= Beginning of Section =

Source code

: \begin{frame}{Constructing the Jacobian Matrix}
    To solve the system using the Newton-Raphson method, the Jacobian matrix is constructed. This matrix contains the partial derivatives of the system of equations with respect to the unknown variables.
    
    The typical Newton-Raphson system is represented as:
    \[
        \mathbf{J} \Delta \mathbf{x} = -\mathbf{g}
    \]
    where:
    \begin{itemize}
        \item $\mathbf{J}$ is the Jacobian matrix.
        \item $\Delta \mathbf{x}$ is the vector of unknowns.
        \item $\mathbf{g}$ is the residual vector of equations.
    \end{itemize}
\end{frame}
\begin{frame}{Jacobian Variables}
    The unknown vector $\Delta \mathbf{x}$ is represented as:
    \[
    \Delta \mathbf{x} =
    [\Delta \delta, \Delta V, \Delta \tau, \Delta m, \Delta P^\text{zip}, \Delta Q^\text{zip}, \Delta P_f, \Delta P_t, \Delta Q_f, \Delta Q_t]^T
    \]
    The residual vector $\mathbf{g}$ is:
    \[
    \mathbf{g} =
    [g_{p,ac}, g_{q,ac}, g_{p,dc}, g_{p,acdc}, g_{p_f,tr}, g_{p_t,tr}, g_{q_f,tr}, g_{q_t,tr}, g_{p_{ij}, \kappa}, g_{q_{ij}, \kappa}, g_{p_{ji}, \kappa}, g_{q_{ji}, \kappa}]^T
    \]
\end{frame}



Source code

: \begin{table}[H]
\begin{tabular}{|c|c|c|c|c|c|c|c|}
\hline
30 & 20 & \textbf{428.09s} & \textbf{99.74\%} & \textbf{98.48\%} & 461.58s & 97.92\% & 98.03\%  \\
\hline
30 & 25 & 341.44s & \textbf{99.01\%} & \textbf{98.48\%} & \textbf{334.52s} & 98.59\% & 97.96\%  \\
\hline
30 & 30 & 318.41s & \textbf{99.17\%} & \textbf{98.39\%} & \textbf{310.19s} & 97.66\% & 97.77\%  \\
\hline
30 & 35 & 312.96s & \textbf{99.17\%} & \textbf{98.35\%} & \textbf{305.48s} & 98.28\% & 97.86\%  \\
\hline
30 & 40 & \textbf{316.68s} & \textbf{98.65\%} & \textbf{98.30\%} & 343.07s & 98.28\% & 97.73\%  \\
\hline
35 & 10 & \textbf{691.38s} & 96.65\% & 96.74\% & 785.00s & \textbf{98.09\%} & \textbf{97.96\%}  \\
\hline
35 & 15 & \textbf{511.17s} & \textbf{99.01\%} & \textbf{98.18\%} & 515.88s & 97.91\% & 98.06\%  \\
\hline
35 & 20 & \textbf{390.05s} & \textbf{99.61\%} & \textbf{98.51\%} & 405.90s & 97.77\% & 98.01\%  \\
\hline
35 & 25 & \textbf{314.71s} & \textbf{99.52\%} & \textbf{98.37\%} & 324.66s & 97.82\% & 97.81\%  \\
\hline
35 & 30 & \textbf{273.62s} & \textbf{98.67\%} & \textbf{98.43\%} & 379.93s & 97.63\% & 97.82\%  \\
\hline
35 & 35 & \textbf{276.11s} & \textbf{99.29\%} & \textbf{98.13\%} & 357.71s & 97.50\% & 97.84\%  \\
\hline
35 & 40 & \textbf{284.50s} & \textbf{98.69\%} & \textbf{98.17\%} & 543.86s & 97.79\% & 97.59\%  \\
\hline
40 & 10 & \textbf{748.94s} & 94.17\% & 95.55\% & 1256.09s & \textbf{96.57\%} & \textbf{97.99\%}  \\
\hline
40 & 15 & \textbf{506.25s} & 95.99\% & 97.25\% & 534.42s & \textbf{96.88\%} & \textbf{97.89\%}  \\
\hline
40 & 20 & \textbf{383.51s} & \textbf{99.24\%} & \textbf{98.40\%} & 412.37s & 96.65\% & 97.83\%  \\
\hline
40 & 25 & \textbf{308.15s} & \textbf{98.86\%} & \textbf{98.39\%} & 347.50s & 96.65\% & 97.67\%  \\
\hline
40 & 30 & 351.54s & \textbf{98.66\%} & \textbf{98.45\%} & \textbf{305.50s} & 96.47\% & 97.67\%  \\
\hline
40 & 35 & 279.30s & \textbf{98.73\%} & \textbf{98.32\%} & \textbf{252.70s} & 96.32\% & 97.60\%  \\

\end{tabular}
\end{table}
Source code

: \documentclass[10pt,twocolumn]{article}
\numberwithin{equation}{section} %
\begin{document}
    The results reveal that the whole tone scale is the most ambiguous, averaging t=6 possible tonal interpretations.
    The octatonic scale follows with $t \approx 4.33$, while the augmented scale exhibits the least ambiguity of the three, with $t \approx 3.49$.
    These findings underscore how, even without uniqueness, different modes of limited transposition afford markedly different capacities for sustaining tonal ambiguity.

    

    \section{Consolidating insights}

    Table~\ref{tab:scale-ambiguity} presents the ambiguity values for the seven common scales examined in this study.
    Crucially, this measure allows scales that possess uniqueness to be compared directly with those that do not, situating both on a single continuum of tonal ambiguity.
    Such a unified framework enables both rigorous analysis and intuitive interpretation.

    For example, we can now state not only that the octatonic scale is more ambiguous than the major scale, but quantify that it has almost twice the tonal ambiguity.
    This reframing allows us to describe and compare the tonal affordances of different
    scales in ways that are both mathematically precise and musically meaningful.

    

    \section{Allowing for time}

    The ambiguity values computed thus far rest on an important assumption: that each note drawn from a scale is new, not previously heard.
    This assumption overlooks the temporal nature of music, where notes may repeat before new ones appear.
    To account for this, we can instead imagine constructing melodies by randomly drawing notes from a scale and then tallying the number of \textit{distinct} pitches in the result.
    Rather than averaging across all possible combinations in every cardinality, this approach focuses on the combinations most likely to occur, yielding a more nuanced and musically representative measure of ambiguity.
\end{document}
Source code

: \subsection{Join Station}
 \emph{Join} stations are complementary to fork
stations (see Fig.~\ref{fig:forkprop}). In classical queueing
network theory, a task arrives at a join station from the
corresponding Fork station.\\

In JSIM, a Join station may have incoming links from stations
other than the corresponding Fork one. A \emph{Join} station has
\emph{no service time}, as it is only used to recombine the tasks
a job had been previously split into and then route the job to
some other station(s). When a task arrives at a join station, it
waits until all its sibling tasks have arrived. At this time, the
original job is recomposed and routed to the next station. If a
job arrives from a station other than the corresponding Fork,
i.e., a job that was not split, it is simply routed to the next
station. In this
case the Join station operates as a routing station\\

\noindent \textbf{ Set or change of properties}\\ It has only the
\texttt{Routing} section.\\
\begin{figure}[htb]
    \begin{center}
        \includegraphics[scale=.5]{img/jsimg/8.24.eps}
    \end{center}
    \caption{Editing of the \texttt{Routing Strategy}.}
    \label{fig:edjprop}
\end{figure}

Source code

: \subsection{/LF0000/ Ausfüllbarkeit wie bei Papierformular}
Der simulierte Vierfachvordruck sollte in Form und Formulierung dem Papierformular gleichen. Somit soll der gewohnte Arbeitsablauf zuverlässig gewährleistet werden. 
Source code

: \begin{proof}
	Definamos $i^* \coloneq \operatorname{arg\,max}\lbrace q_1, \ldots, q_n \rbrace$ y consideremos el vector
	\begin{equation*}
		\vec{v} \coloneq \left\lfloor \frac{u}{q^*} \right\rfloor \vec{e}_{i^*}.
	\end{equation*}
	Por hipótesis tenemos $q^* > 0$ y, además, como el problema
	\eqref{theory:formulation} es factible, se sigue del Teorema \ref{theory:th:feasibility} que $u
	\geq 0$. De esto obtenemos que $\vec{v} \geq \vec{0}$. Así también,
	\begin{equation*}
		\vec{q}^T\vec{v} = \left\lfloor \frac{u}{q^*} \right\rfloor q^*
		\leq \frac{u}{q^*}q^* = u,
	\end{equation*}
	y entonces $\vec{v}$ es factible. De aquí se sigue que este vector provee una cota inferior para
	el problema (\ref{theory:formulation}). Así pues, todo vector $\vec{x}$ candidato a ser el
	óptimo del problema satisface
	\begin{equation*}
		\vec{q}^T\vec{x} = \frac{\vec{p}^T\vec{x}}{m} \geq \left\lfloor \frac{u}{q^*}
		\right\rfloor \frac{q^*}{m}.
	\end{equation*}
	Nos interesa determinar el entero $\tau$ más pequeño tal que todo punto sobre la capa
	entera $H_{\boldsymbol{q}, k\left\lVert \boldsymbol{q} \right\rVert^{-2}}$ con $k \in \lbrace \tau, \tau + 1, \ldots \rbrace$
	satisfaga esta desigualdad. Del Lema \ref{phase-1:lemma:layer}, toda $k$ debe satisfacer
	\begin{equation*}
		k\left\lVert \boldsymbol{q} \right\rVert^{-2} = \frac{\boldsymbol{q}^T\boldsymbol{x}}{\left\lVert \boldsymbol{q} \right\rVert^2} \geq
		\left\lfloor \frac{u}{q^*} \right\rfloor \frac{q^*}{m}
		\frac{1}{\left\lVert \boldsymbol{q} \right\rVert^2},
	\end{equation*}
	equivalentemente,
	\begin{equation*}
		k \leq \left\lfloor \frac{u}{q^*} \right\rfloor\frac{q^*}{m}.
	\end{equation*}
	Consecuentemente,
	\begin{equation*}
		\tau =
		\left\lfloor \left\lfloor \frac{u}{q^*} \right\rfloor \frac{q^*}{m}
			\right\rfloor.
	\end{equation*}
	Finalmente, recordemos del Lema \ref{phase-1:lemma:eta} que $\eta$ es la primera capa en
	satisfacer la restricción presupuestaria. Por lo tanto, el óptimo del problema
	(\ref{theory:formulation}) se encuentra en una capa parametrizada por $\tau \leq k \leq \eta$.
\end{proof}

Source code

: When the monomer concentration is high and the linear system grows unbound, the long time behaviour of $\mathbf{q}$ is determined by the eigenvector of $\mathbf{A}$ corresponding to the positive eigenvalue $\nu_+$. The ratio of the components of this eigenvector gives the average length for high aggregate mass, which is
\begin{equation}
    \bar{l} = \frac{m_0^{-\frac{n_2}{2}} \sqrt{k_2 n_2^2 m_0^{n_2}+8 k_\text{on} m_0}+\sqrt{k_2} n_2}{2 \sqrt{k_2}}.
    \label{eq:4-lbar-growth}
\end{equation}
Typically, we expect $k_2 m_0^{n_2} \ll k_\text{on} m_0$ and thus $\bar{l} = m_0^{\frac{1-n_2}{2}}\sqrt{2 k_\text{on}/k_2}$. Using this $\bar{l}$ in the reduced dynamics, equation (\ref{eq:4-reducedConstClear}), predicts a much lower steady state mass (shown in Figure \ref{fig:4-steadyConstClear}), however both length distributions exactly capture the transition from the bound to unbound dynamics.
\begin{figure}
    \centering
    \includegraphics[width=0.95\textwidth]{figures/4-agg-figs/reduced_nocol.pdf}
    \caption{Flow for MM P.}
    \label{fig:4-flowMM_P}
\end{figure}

= End of Section =

=== PROBLEM DESCRIPTION ===
In the material above, find each line containing the word "than" and copy it.

=== SOLUTION TO THE EXERCISE ===
    For example, we can now state not only that the octatonic scale is more ambiguous than the major scale, but quantify that it has almost twice the tonal ambiguity.
    Rather than averaging across all possible combinations in every cardinality, this approach focuses on the combinations most likely to occur, yielding a more nuanced and musically representative measure of ambiguity.
other than the corresponding Fork one. A \emph{Join} station has
job arrives from a station other than the corresponding Fork,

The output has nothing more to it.